Adding more fuel to the fire is the fact that crude oil has been going straight up in the year, so between labor numbers and the crude oil markets, it makes sense that we would see this market drop. After all, the pair had been in a downtrend for a while, so the question now is what could turn this market around? We recently had gotten dangerously close to forming a “golden cross”, but after the Friday session it looks to me like we are going to continue to see the Canadian dollar outperform the greenback.

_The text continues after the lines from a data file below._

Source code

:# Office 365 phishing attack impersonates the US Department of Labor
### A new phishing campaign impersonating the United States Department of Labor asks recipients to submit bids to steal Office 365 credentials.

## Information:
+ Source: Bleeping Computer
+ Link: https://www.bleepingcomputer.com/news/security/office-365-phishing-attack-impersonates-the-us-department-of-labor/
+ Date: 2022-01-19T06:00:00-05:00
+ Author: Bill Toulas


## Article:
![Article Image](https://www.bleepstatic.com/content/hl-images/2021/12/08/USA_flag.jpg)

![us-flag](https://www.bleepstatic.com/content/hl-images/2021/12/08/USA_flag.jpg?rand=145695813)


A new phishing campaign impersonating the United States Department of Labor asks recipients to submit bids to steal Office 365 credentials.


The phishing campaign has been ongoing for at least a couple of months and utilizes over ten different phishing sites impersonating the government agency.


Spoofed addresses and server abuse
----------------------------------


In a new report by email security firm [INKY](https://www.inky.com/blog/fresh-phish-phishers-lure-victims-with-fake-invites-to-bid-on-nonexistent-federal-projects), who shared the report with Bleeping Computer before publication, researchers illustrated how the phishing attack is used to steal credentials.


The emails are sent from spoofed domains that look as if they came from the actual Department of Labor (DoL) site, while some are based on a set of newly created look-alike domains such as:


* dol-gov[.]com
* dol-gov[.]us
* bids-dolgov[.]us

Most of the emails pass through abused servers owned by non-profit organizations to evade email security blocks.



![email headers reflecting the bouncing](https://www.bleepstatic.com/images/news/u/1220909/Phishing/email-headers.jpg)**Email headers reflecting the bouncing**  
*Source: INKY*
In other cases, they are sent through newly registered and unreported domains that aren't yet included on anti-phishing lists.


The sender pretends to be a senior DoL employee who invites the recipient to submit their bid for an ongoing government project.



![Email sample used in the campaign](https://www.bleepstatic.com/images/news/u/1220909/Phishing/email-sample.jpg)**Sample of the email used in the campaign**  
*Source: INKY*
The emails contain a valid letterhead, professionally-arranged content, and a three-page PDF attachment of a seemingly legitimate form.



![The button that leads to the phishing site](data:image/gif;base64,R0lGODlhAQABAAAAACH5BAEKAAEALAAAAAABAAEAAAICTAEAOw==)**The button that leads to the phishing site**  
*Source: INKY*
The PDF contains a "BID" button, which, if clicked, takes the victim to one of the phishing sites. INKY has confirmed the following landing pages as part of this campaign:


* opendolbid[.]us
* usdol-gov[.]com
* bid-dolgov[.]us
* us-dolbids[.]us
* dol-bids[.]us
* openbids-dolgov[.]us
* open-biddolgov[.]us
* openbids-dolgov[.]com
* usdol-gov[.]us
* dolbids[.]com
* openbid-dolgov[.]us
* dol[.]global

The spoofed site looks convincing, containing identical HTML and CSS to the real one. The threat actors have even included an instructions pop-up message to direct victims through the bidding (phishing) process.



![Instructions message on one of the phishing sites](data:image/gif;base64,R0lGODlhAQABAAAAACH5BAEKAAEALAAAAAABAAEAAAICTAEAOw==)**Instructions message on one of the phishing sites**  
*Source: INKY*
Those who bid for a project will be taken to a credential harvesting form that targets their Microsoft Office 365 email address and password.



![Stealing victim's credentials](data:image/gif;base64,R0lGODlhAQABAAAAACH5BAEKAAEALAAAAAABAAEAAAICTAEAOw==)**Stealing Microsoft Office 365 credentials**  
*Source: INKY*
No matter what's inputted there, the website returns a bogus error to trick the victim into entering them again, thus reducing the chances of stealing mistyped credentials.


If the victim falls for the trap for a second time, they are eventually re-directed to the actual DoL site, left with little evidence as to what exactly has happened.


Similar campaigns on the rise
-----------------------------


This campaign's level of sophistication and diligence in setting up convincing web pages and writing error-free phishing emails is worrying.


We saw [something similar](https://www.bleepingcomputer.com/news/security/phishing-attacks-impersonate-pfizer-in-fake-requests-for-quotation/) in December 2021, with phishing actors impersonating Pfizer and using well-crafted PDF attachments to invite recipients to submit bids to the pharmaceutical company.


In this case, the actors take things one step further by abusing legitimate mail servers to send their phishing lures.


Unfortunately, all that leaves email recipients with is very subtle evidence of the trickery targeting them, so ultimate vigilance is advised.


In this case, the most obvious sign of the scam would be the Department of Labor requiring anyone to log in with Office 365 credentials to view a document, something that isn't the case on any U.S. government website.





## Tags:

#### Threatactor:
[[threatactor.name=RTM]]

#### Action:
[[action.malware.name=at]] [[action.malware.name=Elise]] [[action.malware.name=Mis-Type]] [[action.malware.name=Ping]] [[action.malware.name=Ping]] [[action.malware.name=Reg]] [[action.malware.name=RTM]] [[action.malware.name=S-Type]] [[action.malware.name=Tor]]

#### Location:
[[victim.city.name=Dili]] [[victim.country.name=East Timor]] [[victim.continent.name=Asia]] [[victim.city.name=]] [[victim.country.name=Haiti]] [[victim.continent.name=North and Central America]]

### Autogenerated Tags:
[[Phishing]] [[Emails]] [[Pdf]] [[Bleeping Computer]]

We are living through a strange market, because a lot of the usual correlations have broken down. Typically, if the jobs number was that poor, you would have seen a lot of “risk-off” trading, and you did see that in certain markets, but the Canadian dollar was much different because at the same time crude oil continues to rally due to a tightening supply issue. As long as that is the case, this pair might be a bit of an outlier in the Forex world, and it could go looking towards the 1.20 handle again. There is a lot of noise between here and there, but if we continue to see negativity at this point, I suspect that is ultimately where we go.
To be honest, I am much more interested in buying the Canadian dollar against some other currencies, not just the US dollar. For example, the EUR/CAD pair is a place where you can use this as a barometer of Loonie strength to apply to a trade over there.